• TASK
Excluding pictures, what does the listing below contain from the line with "As is shown" up to and including the line with "- titel lieber", word for word?

[Opening GIVEN ENTRIES section]

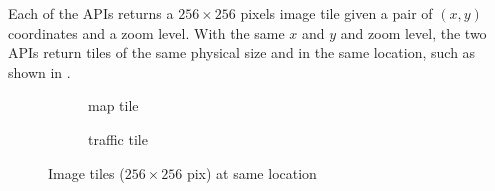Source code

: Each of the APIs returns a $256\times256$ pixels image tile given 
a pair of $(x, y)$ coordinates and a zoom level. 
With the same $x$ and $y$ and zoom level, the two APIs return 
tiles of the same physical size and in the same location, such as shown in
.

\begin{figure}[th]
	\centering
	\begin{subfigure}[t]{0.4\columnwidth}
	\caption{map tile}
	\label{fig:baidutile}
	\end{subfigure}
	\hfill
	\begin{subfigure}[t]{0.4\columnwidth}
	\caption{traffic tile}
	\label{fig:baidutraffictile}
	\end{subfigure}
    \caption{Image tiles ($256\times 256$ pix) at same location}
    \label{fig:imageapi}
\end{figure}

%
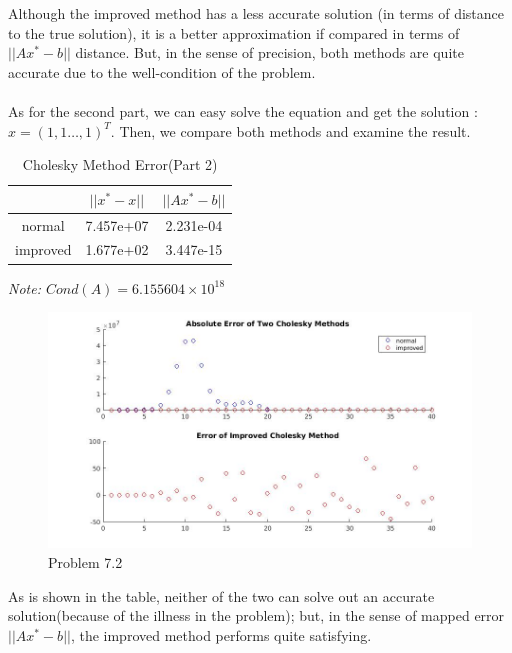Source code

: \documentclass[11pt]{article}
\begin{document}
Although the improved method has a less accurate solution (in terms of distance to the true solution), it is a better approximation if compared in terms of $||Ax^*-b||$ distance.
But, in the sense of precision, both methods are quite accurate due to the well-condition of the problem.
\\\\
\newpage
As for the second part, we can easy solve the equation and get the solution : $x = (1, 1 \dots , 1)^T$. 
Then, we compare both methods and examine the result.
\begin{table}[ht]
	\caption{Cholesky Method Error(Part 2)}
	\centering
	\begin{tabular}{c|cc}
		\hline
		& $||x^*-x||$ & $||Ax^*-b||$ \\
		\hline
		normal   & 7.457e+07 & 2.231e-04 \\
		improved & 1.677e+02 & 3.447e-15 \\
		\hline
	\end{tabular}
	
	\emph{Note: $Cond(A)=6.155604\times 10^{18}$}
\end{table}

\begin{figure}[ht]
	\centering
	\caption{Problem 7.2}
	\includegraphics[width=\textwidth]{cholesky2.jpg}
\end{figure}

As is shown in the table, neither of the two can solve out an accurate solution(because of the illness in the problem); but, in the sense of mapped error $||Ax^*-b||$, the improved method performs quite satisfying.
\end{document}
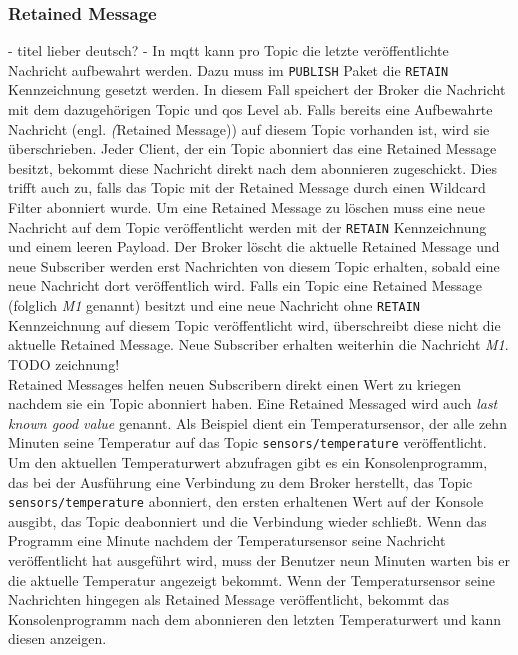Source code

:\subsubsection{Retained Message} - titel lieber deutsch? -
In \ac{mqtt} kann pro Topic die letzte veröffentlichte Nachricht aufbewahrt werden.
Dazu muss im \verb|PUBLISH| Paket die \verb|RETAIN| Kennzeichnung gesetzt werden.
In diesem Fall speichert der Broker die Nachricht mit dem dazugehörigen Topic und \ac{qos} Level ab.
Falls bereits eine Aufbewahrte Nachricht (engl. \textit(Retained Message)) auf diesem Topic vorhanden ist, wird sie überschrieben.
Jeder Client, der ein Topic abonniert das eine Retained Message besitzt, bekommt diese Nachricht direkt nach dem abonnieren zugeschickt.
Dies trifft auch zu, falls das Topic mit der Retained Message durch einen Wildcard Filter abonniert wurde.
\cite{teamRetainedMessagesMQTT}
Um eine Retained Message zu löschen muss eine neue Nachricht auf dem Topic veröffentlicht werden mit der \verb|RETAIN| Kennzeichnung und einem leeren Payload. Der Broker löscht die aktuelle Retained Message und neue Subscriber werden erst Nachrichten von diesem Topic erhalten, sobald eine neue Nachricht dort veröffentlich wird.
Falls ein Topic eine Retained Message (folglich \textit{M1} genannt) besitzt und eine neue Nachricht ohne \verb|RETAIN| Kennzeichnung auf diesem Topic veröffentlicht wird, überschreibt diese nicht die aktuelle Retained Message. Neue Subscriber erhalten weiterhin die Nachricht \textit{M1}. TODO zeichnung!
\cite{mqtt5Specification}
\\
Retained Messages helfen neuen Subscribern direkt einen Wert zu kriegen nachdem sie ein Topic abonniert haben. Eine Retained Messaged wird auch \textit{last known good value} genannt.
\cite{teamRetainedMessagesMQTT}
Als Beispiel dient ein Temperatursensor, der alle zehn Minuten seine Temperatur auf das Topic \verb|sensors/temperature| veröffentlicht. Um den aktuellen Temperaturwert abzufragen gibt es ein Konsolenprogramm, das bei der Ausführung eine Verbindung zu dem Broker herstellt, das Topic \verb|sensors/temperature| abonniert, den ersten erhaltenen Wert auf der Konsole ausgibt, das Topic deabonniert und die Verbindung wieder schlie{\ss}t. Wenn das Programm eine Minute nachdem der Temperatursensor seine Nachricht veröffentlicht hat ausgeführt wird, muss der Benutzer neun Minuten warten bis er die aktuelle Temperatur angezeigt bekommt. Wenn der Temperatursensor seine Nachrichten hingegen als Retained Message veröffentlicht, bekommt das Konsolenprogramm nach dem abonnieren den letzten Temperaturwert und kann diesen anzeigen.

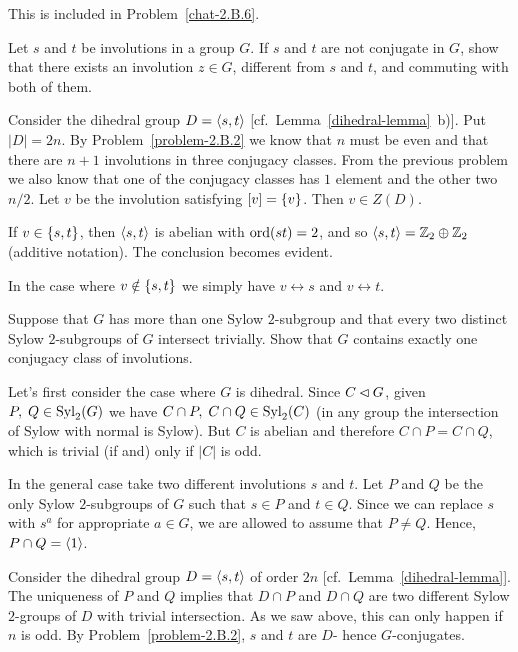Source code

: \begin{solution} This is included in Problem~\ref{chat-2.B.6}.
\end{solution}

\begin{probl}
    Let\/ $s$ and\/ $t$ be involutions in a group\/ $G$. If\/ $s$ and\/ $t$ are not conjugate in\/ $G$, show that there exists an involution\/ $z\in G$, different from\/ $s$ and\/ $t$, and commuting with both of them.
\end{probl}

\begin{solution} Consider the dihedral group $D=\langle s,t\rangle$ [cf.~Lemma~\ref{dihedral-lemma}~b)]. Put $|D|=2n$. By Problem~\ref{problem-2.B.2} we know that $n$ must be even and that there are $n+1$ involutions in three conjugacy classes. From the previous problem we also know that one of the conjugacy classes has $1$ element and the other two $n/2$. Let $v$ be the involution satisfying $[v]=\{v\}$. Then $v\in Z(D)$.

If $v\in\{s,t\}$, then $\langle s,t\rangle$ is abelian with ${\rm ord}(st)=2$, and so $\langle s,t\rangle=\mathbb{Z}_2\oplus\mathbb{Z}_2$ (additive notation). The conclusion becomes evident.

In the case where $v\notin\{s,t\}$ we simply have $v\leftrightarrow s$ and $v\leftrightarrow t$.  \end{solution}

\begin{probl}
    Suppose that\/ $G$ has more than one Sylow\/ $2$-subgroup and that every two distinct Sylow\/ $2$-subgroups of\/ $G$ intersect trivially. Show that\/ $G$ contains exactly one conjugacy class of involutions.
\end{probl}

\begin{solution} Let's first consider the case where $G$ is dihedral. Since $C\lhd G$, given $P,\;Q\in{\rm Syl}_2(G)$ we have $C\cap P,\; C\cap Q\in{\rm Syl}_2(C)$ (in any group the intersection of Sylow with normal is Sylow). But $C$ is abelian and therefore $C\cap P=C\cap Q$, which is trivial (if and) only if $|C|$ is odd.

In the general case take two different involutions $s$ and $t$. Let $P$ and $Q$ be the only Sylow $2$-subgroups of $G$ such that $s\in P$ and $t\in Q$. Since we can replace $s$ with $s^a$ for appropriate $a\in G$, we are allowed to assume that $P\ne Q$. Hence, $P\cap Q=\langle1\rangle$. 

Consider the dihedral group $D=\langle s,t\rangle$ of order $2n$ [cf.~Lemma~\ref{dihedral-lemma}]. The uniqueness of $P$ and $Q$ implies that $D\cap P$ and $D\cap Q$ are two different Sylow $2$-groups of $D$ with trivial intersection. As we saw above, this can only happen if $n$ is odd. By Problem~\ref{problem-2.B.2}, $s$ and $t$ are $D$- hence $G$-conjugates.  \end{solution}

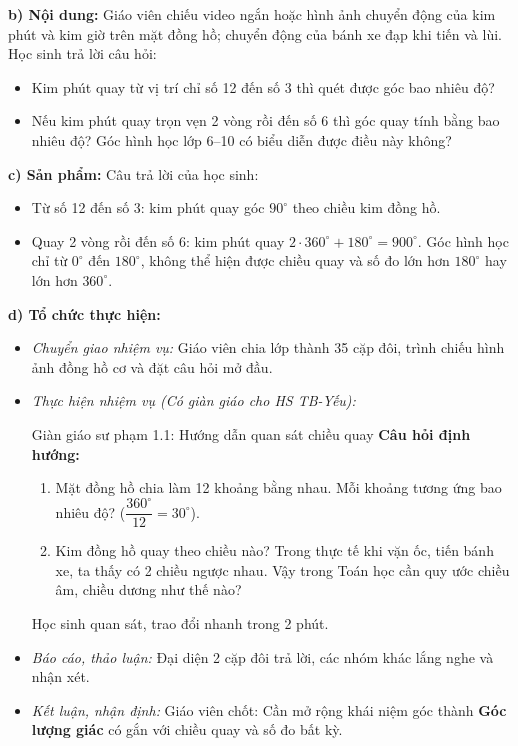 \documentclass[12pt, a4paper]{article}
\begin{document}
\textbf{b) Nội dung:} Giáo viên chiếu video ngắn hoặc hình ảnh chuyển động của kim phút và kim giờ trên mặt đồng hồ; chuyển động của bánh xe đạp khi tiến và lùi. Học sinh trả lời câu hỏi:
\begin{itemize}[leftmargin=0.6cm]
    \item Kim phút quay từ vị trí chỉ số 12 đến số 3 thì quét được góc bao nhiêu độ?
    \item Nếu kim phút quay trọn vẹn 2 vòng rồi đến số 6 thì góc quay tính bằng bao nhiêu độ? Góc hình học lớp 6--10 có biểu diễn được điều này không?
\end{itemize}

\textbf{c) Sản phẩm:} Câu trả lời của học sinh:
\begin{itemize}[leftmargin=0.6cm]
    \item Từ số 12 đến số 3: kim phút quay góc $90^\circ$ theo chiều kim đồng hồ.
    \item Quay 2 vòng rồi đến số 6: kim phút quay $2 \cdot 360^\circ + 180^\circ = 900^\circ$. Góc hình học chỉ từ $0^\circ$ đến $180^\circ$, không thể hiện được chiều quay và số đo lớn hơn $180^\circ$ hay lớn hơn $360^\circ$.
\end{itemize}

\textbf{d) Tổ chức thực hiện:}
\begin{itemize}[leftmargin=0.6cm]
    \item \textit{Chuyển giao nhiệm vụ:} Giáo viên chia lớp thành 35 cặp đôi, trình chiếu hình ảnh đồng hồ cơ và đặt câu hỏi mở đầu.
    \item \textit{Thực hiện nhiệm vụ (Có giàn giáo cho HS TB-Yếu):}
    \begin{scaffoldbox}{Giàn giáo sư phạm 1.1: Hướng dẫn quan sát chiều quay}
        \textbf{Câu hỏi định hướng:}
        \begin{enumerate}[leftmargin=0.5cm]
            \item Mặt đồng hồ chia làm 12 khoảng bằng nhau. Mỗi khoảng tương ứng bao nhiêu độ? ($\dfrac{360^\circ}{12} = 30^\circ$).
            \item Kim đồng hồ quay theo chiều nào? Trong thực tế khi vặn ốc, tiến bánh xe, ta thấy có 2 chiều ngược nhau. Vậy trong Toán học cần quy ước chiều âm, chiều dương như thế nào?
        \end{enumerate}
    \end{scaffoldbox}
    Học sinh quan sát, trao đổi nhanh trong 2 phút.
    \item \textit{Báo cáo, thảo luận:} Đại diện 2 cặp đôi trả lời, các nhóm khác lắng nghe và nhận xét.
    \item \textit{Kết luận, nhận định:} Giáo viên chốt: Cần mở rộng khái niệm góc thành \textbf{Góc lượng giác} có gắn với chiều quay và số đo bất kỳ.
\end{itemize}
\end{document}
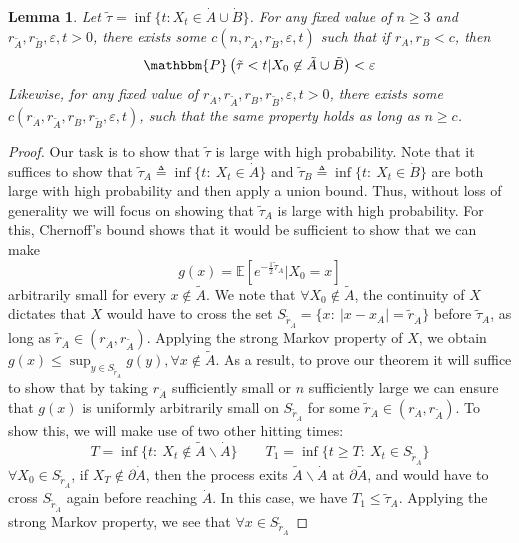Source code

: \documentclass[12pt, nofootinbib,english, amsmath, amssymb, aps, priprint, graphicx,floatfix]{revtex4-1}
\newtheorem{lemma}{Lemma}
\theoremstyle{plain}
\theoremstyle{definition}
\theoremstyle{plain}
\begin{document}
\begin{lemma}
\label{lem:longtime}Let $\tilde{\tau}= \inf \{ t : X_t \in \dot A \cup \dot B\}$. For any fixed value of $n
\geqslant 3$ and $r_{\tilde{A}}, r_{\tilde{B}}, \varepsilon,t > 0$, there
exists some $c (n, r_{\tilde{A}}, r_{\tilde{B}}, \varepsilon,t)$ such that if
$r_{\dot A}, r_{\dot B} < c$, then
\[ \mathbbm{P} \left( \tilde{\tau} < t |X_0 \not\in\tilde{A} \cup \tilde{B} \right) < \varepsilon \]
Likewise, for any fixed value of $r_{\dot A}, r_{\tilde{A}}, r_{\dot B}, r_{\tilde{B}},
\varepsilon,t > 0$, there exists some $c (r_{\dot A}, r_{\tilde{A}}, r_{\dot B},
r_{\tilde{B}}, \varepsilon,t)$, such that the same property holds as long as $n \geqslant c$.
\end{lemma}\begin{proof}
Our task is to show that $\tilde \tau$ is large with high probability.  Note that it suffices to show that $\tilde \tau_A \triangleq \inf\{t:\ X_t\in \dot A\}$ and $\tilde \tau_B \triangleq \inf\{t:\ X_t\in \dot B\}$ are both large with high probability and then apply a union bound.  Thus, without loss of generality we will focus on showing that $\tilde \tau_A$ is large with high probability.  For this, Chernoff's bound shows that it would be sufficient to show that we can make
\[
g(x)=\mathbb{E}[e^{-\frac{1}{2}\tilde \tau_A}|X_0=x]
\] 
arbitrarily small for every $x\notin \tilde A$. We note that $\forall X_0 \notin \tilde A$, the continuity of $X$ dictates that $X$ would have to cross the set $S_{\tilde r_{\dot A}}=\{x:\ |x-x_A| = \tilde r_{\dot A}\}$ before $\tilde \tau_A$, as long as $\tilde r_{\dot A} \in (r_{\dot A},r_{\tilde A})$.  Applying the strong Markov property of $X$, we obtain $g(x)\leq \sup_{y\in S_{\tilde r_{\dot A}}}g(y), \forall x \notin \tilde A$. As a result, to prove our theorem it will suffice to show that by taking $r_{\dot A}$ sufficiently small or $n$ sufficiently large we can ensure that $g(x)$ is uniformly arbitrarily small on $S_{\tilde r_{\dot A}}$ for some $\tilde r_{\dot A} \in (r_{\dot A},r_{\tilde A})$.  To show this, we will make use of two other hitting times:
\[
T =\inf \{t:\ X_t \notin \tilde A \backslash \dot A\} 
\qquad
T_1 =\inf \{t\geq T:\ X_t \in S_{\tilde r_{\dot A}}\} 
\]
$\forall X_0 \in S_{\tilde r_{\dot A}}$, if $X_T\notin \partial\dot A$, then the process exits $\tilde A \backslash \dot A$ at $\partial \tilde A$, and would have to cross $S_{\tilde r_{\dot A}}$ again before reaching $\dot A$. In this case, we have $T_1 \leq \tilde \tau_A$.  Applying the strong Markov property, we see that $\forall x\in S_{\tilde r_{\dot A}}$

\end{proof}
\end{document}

[Closing GIVEN ENTRIES section]

• SOLUTION FOR THIS EXERCISE
As is shown in the table, neither of the two can solve out an accurate solution(because of the illness in the problem); but, in the sense of mapped error $||Ax^*-b||$, the improved method performs quite satisfying.
\end{document}
Source code

:\subsubsection{Retained Message} - titel lieber deutsch? -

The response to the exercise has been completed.